= Work instructions =
Set down exactly the first line of the entries and every line after it, through the line with "# Right For the First Time".

Stored data entries
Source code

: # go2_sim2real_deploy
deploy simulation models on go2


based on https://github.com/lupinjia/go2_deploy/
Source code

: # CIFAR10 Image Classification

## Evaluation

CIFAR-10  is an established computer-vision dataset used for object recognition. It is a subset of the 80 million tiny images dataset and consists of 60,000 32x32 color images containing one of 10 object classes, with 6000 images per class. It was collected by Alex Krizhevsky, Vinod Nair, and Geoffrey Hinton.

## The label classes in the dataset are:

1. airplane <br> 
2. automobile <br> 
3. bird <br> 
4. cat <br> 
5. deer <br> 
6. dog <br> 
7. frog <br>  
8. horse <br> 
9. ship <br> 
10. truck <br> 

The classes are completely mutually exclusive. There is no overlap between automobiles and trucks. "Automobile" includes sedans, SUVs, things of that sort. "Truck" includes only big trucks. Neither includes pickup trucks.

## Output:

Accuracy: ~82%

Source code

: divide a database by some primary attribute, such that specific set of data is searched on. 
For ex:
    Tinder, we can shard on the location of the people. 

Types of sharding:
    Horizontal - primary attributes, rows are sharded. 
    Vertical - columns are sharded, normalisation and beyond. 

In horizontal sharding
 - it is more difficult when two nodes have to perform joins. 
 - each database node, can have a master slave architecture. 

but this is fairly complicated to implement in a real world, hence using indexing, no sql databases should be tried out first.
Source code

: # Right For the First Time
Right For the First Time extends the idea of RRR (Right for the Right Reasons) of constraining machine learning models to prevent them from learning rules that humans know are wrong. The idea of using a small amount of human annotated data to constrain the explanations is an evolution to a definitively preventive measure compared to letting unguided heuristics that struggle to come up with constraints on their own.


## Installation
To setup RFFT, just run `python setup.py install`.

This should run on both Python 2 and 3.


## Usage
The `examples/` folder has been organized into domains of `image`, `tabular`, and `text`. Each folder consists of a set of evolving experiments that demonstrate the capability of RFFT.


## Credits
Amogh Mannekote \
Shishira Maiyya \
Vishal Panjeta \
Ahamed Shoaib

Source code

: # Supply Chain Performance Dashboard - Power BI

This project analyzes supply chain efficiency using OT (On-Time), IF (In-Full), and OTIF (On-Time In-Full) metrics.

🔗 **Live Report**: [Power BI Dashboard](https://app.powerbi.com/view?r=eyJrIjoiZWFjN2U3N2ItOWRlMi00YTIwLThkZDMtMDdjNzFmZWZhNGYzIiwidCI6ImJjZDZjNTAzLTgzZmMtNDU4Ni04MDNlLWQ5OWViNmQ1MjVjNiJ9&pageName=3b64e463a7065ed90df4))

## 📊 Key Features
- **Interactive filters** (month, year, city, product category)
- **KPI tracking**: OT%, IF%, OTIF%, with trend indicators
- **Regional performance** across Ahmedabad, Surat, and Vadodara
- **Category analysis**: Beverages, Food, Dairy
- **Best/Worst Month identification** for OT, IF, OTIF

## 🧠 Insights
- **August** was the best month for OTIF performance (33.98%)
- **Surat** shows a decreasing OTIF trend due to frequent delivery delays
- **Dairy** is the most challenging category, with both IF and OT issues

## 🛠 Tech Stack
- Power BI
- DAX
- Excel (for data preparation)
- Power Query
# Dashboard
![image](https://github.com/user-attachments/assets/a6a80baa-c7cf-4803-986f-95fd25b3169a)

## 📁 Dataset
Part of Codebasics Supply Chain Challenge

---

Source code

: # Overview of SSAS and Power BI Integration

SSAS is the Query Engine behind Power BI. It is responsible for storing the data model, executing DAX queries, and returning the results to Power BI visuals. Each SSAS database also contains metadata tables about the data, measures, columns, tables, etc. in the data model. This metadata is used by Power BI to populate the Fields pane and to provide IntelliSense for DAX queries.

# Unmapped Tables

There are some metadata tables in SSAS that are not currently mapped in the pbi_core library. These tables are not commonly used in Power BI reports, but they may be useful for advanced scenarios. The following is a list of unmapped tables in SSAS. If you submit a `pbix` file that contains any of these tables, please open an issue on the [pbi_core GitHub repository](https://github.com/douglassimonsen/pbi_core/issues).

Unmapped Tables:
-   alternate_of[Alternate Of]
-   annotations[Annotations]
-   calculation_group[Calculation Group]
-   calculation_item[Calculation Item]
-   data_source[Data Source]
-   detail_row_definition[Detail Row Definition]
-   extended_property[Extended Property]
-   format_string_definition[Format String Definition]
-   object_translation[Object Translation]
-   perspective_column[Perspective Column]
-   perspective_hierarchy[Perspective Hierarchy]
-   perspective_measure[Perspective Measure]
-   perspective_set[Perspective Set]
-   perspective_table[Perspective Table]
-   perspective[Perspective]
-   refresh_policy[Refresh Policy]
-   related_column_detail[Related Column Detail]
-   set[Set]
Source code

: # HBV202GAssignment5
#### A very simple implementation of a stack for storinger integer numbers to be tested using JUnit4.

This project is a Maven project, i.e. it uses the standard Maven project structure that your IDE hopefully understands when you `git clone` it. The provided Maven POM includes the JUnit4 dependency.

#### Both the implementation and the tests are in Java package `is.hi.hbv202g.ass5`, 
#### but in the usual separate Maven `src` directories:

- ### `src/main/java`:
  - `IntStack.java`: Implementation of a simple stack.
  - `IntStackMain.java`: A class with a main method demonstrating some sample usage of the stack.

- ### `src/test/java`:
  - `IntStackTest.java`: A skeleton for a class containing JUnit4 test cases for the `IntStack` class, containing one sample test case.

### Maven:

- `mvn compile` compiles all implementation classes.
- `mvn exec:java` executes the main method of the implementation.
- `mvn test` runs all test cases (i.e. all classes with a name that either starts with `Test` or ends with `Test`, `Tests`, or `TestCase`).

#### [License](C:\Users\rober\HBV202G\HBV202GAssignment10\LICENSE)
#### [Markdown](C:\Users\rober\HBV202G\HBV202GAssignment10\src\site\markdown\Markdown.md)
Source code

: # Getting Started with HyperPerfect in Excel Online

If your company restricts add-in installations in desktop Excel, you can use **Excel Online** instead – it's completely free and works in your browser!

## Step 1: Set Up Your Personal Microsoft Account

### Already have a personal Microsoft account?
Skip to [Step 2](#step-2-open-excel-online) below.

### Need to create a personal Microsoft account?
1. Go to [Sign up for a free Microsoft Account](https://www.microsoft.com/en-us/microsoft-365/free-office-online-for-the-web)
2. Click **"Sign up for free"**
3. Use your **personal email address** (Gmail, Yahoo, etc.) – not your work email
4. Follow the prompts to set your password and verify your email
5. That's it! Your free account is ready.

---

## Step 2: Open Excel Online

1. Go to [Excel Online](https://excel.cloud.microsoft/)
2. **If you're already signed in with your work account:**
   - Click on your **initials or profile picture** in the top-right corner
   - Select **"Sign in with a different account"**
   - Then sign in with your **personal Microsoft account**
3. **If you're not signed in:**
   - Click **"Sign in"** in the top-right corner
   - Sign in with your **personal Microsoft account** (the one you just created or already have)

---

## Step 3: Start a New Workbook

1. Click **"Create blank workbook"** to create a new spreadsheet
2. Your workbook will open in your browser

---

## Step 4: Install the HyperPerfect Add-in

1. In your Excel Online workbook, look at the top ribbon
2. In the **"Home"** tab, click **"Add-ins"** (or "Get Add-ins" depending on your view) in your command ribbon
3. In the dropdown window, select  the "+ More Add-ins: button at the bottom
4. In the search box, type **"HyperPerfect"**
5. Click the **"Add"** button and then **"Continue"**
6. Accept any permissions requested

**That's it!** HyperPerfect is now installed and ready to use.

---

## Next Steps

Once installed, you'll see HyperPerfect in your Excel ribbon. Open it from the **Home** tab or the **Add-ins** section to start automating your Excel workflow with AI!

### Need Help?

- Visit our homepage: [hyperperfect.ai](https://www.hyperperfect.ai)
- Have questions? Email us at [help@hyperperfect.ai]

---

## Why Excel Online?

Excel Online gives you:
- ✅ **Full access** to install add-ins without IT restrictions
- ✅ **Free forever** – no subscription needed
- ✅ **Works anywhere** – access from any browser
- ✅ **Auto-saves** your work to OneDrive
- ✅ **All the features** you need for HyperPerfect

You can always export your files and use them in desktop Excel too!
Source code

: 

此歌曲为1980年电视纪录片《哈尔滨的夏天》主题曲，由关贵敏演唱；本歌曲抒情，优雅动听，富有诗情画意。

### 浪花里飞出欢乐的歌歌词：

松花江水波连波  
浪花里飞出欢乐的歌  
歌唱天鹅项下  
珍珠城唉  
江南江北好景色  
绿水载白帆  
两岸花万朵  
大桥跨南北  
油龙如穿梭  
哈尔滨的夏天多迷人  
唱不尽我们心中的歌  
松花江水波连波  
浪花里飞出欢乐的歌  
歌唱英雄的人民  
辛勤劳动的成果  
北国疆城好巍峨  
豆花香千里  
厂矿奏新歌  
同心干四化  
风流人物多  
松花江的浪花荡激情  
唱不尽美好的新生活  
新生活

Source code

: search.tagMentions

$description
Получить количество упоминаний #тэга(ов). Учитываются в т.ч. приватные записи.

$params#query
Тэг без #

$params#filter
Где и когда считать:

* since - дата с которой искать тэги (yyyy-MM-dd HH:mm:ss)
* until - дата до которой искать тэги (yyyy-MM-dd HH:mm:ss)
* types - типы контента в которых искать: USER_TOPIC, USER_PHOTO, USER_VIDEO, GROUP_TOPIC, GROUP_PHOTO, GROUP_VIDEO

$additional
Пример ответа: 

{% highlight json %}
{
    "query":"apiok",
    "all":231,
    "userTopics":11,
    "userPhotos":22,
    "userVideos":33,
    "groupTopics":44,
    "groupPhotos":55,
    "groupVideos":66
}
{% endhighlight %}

= Result =
Source code

: # go2_sim2real_deploy
deploy simulation models on go2


based on https://github.com/lupinjia/go2_deploy/
Source code

: # CIFAR10 Image Classification

## Evaluation

CIFAR-10  is an established computer-vision dataset used for object recognition. It is a subset of the 80 million tiny images dataset and consists of 60,000 32x32 color images containing one of 10 object classes, with 6000 images per class. It was collected by Alex Krizhevsky, Vinod Nair, and Geoffrey Hinton.

## The label classes in the dataset are:

1. airplane <br> 
2. automobile <br> 
3. bird <br> 
4. cat <br> 
5. deer <br> 
6. dog <br> 
7. frog <br>  
8. horse <br> 
9. ship <br> 
10. truck <br> 

The classes are completely mutually exclusive. There is no overlap between automobiles and trucks. "Automobile" includes sedans, SUVs, things of that sort. "Truck" includes only big trucks. Neither includes pickup trucks.

## Output:

Accuracy: ~82%

Source code

: divide a database by some primary attribute, such that specific set of data is searched on. 
For ex:
    Tinder, we can shard on the location of the people. 

Types of sharding:
    Horizontal - primary attributes, rows are sharded. 
    Vertical - columns are sharded, normalisation and beyond. 

In horizontal sharding
 - it is more difficult when two nodes have to perform joins. 
 - each database node, can have a master slave architecture. 

but this is fairly complicated to implement in a real world, hence using indexing, no sql databases should be tried out first.
Source code

: # Right For the First Time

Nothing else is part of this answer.